Lemon Meringue Tartlets
The delicate shortbread crust plays well with the rich, zesty lemon cream and the sweet, airy meringue to top. The three simple elements marry each other well and promise a satisfying french twist to the American standard!
The delicate shortbread crust plays well with the rich, zesty lemon cream and the sweet, airy meringue to top.
- Shortbread pastry
- 150 g of flour
- a pinch of baking powder
- 75 g of sugar
- 1 orange
- 75 g of softened butter
- 1 egg yolk
- 1 tablespoon of water
- Lemon cream
- 4 medium-sized lemons
- 60 g of water
- 150 g of sugar
- 3 eggs
- 1 soup spoon of Maïzena (corn starch)
- Italian meringue
- 60 g of water
- 150 g of sugar
- 105 g of egg whites
- 38 g of sugar
Level of difficulty Average
Preparation time 40mins
Cooking time 20mins
Cost Average budget
Pour the flour, the baking powder, the sugar, the zest of half an orange, and the butter on the counter top. Work the ingredients together using your palms; mix until obtaining a homogeneous but crumbly texture. On the counter top, plant a hole in the center of the dough; add the egg and the water.
Mix rapidly, without working the dough too much, then smooth out the dough using your fingertips.
Envelope the dough in a sheet of plastic wrap, and place it in the fridge to set for one hour. During this time, prepare the lemon cream and the meringue.
Wash the lemons. Zest two, wash all four.
In a pot, heat on low the zest, the lemon juice, the sugar, and the Maïzena.

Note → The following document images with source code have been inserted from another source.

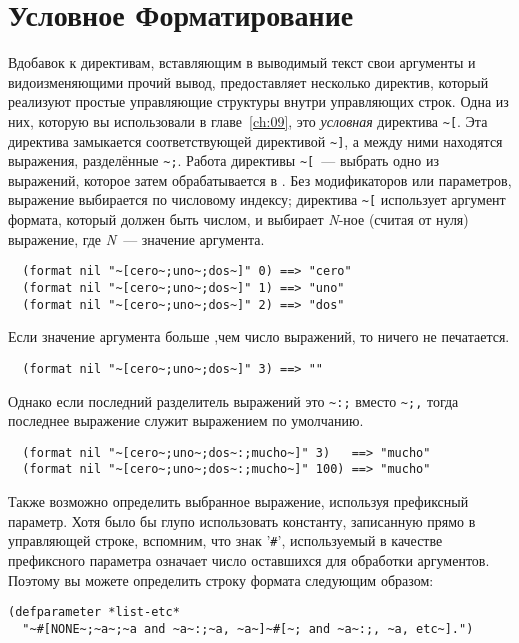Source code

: \section{Условное Форматирование}

Вдобавок к директивам, вставляющим в выводимый текст свои аргументы и видоизменяющими
прочий вывод,  предоставляет несколько директив, который реализуют простые
управляющие структуры внутри управляющих строк. Одна из них, которую вы использовали в
главе~\ref{ch:09}, это \textit{условная} директива \lstinline!~[!. Эта директива
замыкается соответствующей директивой \lstinline!~]!, а между ними находятся выражения,
разделённые \lstinline!~;!. Работа директивы \lstinline!~[!~--- выбрать одно из выражений,
которое затем обрабатывается в . Без модификаторов или параметров, выражение
выбирается по числовому индексу; директива \lstinline!~[! использует аргумент формата,
который должен быть числом, и выбирает \textit{N}-ное (считая от нуля) выражение, где
\textit{N}~--- значение аргумента.

\begin{verbatim}
  (format nil "~[cero~;uno~;dos~]" 0) ==> "cero"
  (format nil "~[cero~;uno~;dos~]" 1) ==> "uno"
  (format nil "~[cero~;uno~;dos~]" 2) ==> "dos"
\end{verbatim}

Если значение аргумента больше ,чем число выражений, то ничего не печатается.

\begin{verbatim}
  (format nil "~[cero~;uno~;dos~]" 3) ==> ""
\end{verbatim}

Однако если последний разделитель выражений это \lstinline!~:;! вместо \lstinline!~;,!
тогда последнее выражение служит выражением по умолчанию.

\begin{verbatim}
  (format nil "~[cero~;uno~;dos~:;mucho~]" 3)   ==> "mucho"
  (format nil "~[cero~;uno~;dos~:;mucho~]" 100) ==> "mucho"
\end{verbatim}

Также возможно определить выбранное выражение, используя префиксный параметр. Хотя было бы
глупо использовать константу, записанную прямо в управляющей строке, вспомним, что знак
'\lstinline!#!', используемый в качестве префиксного параметра означает число оставшихся
для обработки аргументов. Поэтому вы можете определить строку формата следующим образом:

\begin{lstlisting}
(defparameter *list-etc*
  "~#[NONE~;~a~;~a and ~a~:;~a, ~a~]~#[~; and ~a~:;, ~a, etc~].")
\end{lstlisting}

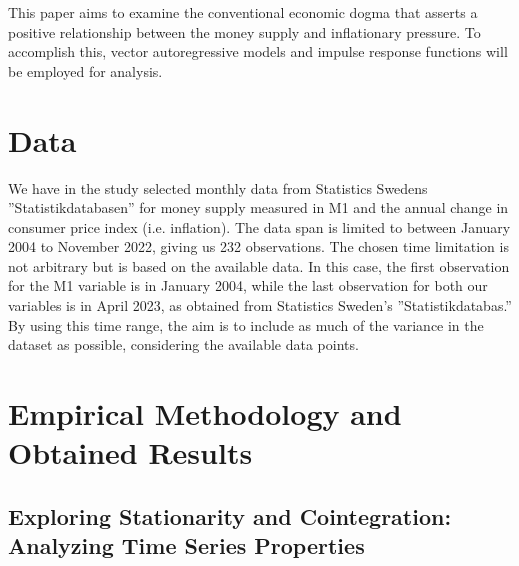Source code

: \documentclass{article}
\begin{document}
    This paper aims to examine the conventional economic dogma that asserts a positive relationship
    between the money supply and inflationary pressure. To accomplish this, vector autoregressive
    models and impulse response functions will be employed for analysis.

    \newpage

    \vspace*{1cm}
    \section*{Data}
    We have in the study selected monthly data from Statistics Swedens ”Statistikdatabasen” for money
    supply measured in M1 and the annual change in consumer price index (i.e. inflation). The data
    span is limited to between January 2004 to November 2022, giving us 232 observations. The chosen
    time limitation is not arbitrary but is based on the available data. In this case, the first
    observation for the M1 variable is in January 2004, while the last observation for both our variables
    is in April 2023, as obtained from Statistics Sweden’s ”Statistikdatabas.” By using this time range,
    the aim is to include as much of the variance in the dataset as possible, considering the available
    data points.

    \section*{Empirical Methodology and Obtained Results}
    
    \subsection*{Exploring Stationarity and Cointegration: Analyzing Time Series Properties}
\end{document}
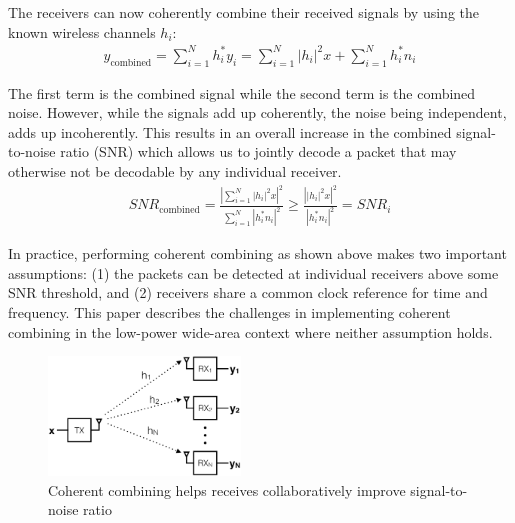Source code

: 

The receivers can now coherently combine their received signals by using the known wireless channels $h_i$:
\begin{align*}
y_{\text{combined}}
	= \sum_{i=1}^N h^*_i y_i
	= \sum_{i=1}^N \left| h_i \right|^2 x + \sum_{i=1}^N h^*_i n_i
\end{align*}

The first term is the combined signal while the second term is the combined
noise. However, while the signals add up coherently, the noise being
independent, adds up incoherently.  This results in an overall increase in the
combined signal-to-noise ratio (SNR) which allows us to jointly decode a packet that may otherwise not be decodable by any individual receiver.
\begin{align*}
SNR_{\text{combined}} %
	= \frac{\left| \sum_{i=1}^N \left| h_i \right|^2 x \right|^2}{\sum_{i=1}^N \left| h^*_i n_i \right|^2} 
	\geq \frac{\left| \left| h_i \right|^2 x \right|^2}{\left| h^*_i n_i \right|^2} = SNR_i
\end{align*}

In practice, performing coherent combining as shown above makes two important assumptions: (1) the packets can be detected at individual receivers above some SNR threshold, and (2) receivers share a common clock reference for time and frequency. This paper describes the challenges in implementing coherent combining in the low-power wide-area context where neither assumption holds. 

\begin{figure}[htb]
    \centering
    \includegraphics[height=1.25in]{figures/SIMO_cropped}
    \caption{Coherent combining helps receives collaboratively improve signal-to-noise ratio}
    \label{fig:simo}
    \compactimg
\end{figure}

Add the beaten eggs while continuing to stir.
Put it back on high heat, continuing to stir with a spatula until the mix is thick.
Let it cool off to room temperature.
In a pot, add the water and the 150 g of sugar. Warm on low heat until 118°C.
During this time, whip the egg whites to “mountain peaks” while adding the 38 g of sugar. When the thermometer reads 114°C, turn the mixer on full speed and gently add the boiling sugar to the whipped egg whites.
Let the mixer spin at a medium speed until the mixture cools (about 10 minutes). Keep at room temperature.
After one hour of setting, heat the oven to 180°C, flour the counter tops, and flatten the dough to a 2mm thickness. Push the moulds into the dough and poke the dough with forktines so that it doesn’t inflate in the oven.
Let the dough cook for 15-20 minutes while surveying.
Once cooked, let the shells cool off to room temperature.
Dressing the tartlets
Fill the tartlet shells with the lemon cream.
Using a pastry bag, pose the italien meringue on top of the lemon cream.
Using a little flame torch, burn lightly the meringue to a golden brown.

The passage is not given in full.